The other day I received in WhatsApp a black and white photograph of a duo. It was of two brothers whose sibling rivalry gifted the international community with two famous brands of shoes – Adidas and Puma.
Fake news being almost equal to real news these days, I checked with my brother-in -law who was a top executive in Adidas at one time. “Yes Athimbar (Jijaji), this sibling rivalry is the folklore in the industry,” he confirmed.
In India, take the famous two brothers of the top industrial house. If reports are to be believed, upon the demise of their father who built the empire single-handed, the brothers did not part ways in the best of relationship. The younger even shifted his base to Delhi for a while, probably in protest against the allocation of assets – or sectors. Luckily, both were firmly rooted to Matru Devo Bhava. And their mother’s final word settled every issue.
The entertainment industry has thrived no less on the sibling- rivalry theme. Deewar, starring Amitabh Bachchan and Shashi Kapoor, was a box office hit. Shashi Kapoor’s “Mere Paas Ma hai” still rings in everyone’s ears, next only to “Arey O Samba Kitne Aadmi The” of Sholay. The film Karan Arjun helped Shah Rukh Khan scale greater heights. Bharatam is one of the top 20 Malayalam movies where the younger brother, trying to help his noted-musician elder brother in a stage performance when his vocal cord disowned him, was mistaken by the elder to usurp his place. Apoorva Sagodarargal (Strange Brothers), a 1949 Tamil movie, was such an instant hit that Gemini remade it in Hindi and filled his coffers. Godfather II walked away with six Oscar awards. Lion King, Walt Disney’s animation film, minted millions. The list is endless.

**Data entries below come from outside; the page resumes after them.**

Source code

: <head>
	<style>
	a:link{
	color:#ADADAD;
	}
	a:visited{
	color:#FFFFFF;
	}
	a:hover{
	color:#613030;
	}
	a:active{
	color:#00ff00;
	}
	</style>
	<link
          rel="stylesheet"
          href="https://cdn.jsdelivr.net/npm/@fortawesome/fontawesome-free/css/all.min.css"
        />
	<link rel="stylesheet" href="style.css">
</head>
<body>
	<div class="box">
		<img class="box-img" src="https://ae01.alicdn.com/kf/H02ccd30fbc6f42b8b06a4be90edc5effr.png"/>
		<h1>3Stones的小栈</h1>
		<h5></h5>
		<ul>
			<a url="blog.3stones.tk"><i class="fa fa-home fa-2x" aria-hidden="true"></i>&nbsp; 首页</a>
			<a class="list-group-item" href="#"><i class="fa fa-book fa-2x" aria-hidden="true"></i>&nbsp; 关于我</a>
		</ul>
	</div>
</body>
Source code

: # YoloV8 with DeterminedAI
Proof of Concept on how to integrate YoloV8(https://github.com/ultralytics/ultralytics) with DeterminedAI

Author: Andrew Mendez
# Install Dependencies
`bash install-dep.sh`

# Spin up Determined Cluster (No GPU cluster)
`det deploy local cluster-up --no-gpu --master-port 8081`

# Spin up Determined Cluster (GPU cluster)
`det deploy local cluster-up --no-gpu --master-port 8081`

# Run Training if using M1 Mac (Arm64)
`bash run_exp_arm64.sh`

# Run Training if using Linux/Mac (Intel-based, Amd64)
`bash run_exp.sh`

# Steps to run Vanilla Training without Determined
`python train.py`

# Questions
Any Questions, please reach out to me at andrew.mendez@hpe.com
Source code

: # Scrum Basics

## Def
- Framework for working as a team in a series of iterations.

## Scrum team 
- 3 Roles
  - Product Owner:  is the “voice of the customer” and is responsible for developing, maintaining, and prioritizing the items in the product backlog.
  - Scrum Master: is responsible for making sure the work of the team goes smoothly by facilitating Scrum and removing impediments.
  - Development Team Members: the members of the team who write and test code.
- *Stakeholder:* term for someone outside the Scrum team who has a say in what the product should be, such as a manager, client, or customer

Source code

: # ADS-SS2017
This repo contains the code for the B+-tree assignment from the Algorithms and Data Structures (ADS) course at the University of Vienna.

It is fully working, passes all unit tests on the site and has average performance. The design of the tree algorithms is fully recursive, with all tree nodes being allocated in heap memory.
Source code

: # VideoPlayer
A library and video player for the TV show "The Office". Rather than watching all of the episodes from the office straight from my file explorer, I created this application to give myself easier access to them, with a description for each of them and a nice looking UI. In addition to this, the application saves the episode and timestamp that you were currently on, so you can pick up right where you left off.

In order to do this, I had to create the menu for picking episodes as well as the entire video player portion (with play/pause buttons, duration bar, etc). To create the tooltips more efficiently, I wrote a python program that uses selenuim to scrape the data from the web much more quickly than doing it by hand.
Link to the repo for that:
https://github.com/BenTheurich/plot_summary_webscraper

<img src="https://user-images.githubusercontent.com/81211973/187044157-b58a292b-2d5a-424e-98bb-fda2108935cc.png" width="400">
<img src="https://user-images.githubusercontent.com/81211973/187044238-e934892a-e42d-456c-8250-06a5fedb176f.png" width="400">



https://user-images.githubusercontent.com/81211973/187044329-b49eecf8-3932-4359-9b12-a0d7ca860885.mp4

From reel life to real life, there is hardly a village or household which doesn’t have a sibling-rivalry story. In my neighbouring village there were two brothers. The elder made a lot of money under the table. And the younger? Just his monthly pay packet – nothing more, nothing less. Later, the elder smelt a possible enquiry against him. He immediately registered in his younger brother’s name a house that he had bought with ill-gotten wealth, on the explicit understanding that the younger would return it when the dust settled down. Luckily, for years no enquiry took place. The elder asked for his house back. “Which house?’ quipped the younger. “This is mine only.”
In another, it was an ancestral property dispute. The elder showed the younger a cheque for Rs 5000 (a big sum in the 1950s) and told him that it would be his if he signed the property-transfer documents. The younger signed. The elder kept the documents safely in his bag, zipped it, tore the cheque leaf in his very presence, and offered him just five-hundred rupees: ‘take it or leave it’. Helpless, the poor younger brother took it.
In my house, my immediate brother is elder to me by just 18 or so months. Our childhood was thus one of blow hot blow cold. We would fight practically for every item – pencil, eraser, notebook, the solitary tennis ball, or snatching a seat closest to the lantern for dinner…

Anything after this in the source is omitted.